Overhead en vennootschapsbelasting

 

Overzicht van de kosten van overhead

Met ingang van 2017 is het Besluit begroting en verantwoording provincies en gemeenten (BBV) gewijzigd. Eén van de wijzigingen betreft de toerekening van overhead.
Onder overhead wordt verstaan het geheel van functies gericht op de sturing en ondersteuning van de medewerkers in het primaire proces. In het gewijzigde BBV worden baten en lasten van overhead niet meer onder de afzonderlijke beleidsprogramma’s geregistreerd maar centraal onder een afzonderlijk taakveld. Hiermee vervalt de noodzaak van een complexe en veelal ondoorzichtige kostentoerekening aan alle gemeentelijke taken en activiteiten. Deze methodiek is ook van toepassing op de toerekening van rente. De bepalingen en richtlijnen van de notitie hebben geleid tot aanpassing van het gemeentelijk rentebeleid. Hiervoor is de rentenota 2017 opgesteld. Deze nota is op 29 juni 2017 vastgesteld in de raad. De bepalingen en richtlijnen voor de toerekening van rente zijn in werking getreden met ingang van het begrotingsjaar 2018.
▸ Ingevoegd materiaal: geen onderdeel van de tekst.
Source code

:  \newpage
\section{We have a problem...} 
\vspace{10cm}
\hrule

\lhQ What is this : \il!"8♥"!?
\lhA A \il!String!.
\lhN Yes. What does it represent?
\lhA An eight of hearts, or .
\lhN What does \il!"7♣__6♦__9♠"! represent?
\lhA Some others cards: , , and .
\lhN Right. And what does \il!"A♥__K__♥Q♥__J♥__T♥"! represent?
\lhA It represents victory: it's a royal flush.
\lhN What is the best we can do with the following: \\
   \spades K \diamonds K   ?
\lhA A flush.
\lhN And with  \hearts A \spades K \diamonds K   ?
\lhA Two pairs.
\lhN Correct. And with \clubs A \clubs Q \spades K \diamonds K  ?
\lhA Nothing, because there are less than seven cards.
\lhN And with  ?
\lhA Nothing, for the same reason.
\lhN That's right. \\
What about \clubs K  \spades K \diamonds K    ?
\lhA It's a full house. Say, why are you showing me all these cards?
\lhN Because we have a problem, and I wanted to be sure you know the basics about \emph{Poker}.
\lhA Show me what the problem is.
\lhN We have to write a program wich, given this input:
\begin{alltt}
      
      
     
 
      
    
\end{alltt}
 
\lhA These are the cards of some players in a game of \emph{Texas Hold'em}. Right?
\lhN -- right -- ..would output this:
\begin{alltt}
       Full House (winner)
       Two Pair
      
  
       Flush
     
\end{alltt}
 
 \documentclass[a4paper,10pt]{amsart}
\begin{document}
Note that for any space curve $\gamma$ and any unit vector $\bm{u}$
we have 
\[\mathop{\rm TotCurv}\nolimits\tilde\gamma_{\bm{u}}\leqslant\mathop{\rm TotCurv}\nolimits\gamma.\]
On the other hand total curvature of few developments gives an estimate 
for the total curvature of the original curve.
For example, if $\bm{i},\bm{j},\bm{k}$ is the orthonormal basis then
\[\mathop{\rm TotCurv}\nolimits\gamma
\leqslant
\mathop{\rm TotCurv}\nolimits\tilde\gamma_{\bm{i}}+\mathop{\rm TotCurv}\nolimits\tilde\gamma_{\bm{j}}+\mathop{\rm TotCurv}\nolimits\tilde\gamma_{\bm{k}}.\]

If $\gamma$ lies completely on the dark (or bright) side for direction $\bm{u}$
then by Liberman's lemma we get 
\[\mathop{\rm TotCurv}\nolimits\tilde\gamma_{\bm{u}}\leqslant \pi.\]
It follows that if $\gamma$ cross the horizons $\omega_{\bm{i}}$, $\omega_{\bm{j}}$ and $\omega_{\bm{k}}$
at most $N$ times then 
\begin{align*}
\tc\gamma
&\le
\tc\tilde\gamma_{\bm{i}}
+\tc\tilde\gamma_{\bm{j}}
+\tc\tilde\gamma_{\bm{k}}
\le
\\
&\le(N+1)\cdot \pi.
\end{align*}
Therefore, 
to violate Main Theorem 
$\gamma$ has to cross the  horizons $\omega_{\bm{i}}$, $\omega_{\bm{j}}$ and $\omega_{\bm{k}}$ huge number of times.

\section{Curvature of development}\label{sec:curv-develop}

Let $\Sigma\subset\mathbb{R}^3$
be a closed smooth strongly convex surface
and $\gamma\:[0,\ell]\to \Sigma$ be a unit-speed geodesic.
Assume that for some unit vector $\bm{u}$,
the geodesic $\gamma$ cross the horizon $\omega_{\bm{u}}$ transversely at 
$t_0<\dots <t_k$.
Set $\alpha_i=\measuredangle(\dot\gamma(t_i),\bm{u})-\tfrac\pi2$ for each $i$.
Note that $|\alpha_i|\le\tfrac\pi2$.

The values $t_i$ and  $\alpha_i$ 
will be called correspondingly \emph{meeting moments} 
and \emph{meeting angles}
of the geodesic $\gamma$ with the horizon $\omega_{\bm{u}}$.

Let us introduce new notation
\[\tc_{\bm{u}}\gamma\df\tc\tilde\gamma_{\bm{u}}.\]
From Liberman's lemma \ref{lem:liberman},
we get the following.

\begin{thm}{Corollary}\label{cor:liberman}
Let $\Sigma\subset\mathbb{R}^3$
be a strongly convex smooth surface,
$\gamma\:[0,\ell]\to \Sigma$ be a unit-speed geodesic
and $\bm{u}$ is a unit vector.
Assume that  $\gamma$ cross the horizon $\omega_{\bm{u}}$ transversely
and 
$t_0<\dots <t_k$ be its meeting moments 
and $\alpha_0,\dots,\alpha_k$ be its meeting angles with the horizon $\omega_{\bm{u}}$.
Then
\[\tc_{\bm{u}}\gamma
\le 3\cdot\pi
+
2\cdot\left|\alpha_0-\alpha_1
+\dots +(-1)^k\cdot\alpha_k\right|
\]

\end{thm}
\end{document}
Hiermee winnen begroting en verantwoording aan transparantie; de raad kan beter sturen op de bedrijfsvoering. Bovendien kan door het hanteren van een eenduidige systematiek een betere vergelijking worden gemaakt met andere gemeenten.

Om de raad op eenvoudige wijze meer inzicht te geven in de totale kosten van de overhead voor de gehele organisatie en ook meer zeggenschap over die kosten te geven is een apart overzicht opgenomen van de kosten van de overhead. Dit overzicht is opgenomen bij het overzicht ‘Lasten en baten per pijler.

Bedrag voor de heffing voor de vennootschapsbelasting

Beoordeling Vpb-plicht.
Voor het jaar 2019 heeft er wederom een beoordeling plaatsgevonden van de gemeentelijke activiteiten. Door een herijking van de grondexploitaties en een positieve tendens in de verkopen van de verschillende grondexploitaties is opnieuw een beoordeling uitgevoerd. Uit deze beoordeling is naar voren gekomen dat het grondbedrijf vanaf 2019 belastingplichtig is. Over het jaar 2019 hebben we voor de eerste keer aangifte vennootschapsbelasting ingediend bij de belastingdienst. We hebben over 2019 een fiscaal verlies van € 50.000 gerealiseerd, dat met toekomstige winsten gecompenseerd kan worden. Uit de (voorlopige) berekening 2020 van de fiscalist komt naar voren dat in 2020 een klein verlies verwacht wordt en dat vanaf 2021 waarschijnlijk een positief fiscaal resultaat bereikt wordt.